Skip to Main Content

Research Data Management

A practical guide on the best practices of research data and codes management

Anonymizing data

Anonymizing data 


Anonymizing data is an essential procedure to protect the privacy and confidentiality of individuals whose information is included in a dataset. This practice involves transforming data in such a way that it is impossible to identify individuals from the data, either directly or indirectly, while preserving the dataset's utility for analysis and research purposes. When conducting research studies that involve human participants, it should always be considered alongside obtaining informed consent for data sharing or imposing access restrictions. 

Anonymizing research data can be time consuming and therefore costly. Early planning can help reduce the costs. The HKU Policy on Research Integrity describes ethical data collection and storage. In some cases, the researcher may wish to store two copies of the data, the original held in dark archive with or without an embargo period, and other redacted or anonymized for sharing. 

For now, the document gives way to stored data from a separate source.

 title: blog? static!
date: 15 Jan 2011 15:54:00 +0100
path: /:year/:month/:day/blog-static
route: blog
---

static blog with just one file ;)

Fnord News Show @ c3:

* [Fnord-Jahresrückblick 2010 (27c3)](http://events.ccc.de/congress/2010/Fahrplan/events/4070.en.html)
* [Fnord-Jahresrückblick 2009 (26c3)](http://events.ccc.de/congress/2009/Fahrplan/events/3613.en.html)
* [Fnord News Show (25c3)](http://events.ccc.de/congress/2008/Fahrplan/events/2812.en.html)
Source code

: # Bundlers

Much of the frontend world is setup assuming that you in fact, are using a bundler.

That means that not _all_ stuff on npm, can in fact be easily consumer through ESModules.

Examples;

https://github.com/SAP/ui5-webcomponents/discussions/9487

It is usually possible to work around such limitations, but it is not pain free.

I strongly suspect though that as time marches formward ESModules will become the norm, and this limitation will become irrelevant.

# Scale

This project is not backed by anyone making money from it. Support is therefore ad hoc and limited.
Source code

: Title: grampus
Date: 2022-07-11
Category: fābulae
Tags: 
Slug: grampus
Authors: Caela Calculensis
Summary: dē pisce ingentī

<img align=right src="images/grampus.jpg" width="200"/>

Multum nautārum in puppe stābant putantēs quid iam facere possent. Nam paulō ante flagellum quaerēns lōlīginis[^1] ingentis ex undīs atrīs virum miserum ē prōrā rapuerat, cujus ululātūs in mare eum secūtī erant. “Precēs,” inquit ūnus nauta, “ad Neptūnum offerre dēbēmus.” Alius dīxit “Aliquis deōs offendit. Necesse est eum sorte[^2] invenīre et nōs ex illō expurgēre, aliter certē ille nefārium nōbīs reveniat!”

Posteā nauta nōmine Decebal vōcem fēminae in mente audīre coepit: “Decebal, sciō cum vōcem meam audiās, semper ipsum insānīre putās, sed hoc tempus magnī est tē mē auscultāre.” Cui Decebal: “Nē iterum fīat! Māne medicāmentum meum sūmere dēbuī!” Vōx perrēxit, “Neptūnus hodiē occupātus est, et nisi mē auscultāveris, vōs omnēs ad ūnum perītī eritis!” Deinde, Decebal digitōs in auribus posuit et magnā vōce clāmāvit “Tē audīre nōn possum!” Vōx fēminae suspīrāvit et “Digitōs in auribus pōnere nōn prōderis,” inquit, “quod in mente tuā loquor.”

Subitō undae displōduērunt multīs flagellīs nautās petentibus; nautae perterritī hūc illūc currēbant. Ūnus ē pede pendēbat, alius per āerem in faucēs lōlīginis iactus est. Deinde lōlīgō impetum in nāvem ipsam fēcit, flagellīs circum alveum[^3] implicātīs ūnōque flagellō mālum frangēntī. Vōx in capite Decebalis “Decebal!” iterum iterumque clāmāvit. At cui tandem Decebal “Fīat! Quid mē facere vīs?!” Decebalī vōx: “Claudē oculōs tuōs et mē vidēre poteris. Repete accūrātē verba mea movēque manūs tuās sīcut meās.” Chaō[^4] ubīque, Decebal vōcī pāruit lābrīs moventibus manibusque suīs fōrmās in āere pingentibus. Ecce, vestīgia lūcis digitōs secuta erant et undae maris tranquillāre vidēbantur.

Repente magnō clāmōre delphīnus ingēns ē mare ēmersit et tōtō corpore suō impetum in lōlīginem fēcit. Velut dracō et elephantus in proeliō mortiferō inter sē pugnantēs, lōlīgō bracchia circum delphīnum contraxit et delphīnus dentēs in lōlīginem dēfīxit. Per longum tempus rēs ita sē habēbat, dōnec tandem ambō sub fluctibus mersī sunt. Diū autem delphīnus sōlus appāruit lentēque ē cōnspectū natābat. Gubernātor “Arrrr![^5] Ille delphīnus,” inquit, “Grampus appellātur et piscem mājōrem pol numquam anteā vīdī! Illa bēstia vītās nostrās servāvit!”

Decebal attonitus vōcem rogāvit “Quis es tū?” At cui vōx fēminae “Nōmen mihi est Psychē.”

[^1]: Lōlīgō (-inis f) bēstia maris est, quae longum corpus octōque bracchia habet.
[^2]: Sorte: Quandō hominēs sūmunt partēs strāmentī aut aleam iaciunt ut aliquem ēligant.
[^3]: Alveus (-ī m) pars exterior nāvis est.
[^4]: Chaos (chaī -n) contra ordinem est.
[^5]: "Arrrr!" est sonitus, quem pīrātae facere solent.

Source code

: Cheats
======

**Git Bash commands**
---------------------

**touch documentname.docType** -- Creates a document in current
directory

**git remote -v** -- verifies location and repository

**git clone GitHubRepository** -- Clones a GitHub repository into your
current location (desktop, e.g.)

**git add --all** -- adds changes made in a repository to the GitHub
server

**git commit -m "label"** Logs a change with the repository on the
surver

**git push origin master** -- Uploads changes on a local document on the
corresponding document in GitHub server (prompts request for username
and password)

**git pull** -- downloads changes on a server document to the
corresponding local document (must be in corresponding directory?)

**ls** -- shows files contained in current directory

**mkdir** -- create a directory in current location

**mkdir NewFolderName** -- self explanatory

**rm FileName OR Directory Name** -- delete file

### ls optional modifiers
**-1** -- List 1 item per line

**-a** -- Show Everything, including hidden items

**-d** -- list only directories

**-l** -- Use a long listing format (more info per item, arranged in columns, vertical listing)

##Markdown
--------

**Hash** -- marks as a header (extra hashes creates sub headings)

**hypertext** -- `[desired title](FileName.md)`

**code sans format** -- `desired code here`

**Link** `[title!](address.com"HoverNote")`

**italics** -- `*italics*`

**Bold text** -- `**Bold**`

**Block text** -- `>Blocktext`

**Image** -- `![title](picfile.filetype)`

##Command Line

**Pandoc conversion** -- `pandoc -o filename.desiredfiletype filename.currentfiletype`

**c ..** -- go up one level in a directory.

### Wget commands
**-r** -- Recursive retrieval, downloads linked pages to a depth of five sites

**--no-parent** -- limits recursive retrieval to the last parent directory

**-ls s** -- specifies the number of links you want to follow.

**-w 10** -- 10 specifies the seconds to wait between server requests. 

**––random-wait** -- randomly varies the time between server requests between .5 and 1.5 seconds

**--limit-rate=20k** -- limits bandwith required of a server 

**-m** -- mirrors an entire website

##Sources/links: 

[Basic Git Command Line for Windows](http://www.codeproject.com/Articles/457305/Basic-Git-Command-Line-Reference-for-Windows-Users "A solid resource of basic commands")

For the sake of minimizing privacy risks, researchers are strongly recommended to anonymize datasets that contain personal identifiers for long-term retention.  Personal data should never be disclosed from research information, unless a participant has given consent to do so, ideally in writing. 

Personal identifiers and sensitive data

Personal identifiers and sensitive data 


A person's identity can be disclosed from direct identifiers such as names, addresses, telephone numbers or pictures. These can be easily redacted. More problematic is indirect identifiers which, when linked to other publicly available information sources, could identify someone. These include information on workplace, occupation, salary, age, etc. 

The Hong Kong Personal Data (Privacy Ordinance) defines personal data as ‘any information relating directly or indirectly to a living individual, from which it is practicable for the identity of the individual to be directly or indirectly ascertained, and in a form in which access to or processing of the data is practicable.’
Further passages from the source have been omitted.